ABOUT THIS TASK
Below are some records; copy each line in them that contains "symmetry".

(Saved data entries)

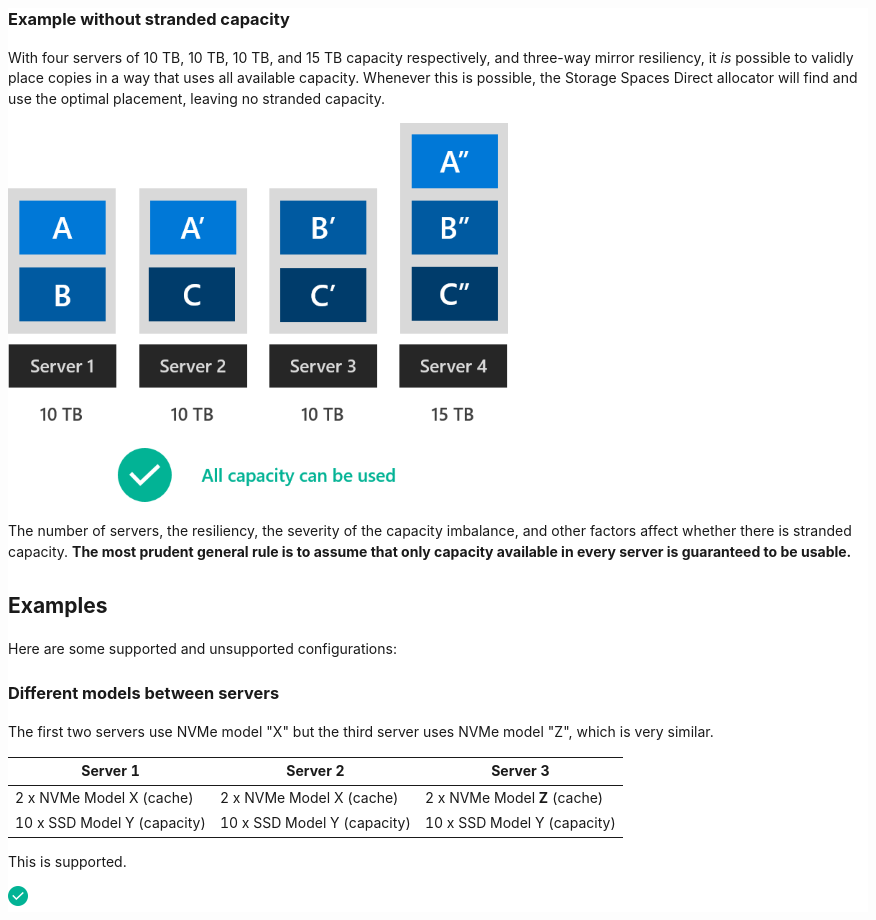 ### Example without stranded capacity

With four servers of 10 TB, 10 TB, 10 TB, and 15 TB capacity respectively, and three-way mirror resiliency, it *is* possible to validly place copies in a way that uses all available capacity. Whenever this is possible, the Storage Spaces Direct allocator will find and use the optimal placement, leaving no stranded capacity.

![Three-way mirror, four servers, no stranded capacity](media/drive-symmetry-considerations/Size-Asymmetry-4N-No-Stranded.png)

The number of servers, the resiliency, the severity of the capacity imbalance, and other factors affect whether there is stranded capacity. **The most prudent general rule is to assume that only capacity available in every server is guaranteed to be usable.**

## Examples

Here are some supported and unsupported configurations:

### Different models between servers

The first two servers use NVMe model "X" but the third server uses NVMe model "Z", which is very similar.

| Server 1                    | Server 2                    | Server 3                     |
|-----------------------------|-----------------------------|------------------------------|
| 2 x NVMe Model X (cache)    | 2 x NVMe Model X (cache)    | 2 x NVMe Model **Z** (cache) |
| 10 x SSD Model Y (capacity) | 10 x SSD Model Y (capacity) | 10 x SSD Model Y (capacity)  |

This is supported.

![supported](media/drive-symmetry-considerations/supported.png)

...

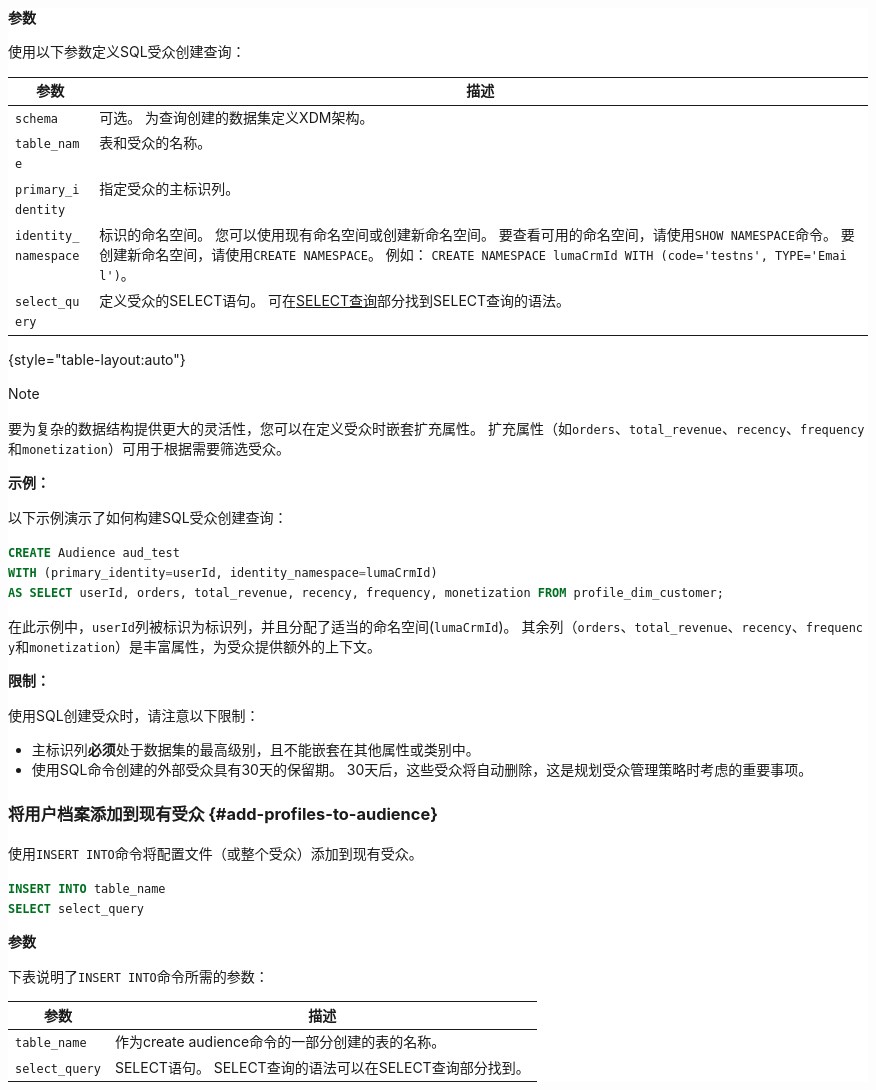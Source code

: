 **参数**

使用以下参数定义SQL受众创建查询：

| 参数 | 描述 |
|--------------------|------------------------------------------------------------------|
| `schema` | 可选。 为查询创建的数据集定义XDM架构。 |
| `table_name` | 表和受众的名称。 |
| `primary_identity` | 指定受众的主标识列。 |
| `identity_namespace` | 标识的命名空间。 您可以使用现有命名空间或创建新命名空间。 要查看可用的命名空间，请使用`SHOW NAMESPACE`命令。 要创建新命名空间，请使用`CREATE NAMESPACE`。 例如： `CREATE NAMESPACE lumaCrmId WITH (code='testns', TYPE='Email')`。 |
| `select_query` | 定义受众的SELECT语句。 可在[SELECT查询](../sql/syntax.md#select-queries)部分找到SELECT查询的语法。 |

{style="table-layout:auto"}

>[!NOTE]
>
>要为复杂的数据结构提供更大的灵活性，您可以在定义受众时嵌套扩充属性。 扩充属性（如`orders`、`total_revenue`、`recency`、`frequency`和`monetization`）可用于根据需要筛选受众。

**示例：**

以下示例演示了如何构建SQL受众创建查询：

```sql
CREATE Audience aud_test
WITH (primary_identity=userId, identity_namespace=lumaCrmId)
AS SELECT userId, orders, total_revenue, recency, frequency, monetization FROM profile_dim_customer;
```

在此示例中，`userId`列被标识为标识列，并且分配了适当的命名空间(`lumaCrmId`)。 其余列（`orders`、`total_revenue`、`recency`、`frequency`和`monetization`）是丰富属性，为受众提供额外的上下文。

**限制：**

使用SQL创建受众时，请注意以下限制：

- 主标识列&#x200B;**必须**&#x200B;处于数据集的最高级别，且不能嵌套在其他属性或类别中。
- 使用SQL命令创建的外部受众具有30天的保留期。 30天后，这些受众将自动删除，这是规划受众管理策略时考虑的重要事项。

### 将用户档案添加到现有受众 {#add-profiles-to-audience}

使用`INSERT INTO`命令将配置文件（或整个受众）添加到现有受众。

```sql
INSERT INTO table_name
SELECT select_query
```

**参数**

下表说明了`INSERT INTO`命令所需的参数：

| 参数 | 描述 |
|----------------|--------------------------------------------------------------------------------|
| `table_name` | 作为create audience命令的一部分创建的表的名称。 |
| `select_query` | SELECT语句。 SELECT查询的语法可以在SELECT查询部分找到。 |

YOUR RESPONSE
![Three-way mirror, four servers, no stranded capacity](media/drive-symmetry-considerations/Size-Asymmetry-4N-No-Stranded.png)
![supported](media/drive-symmetry-considerations/supported.png)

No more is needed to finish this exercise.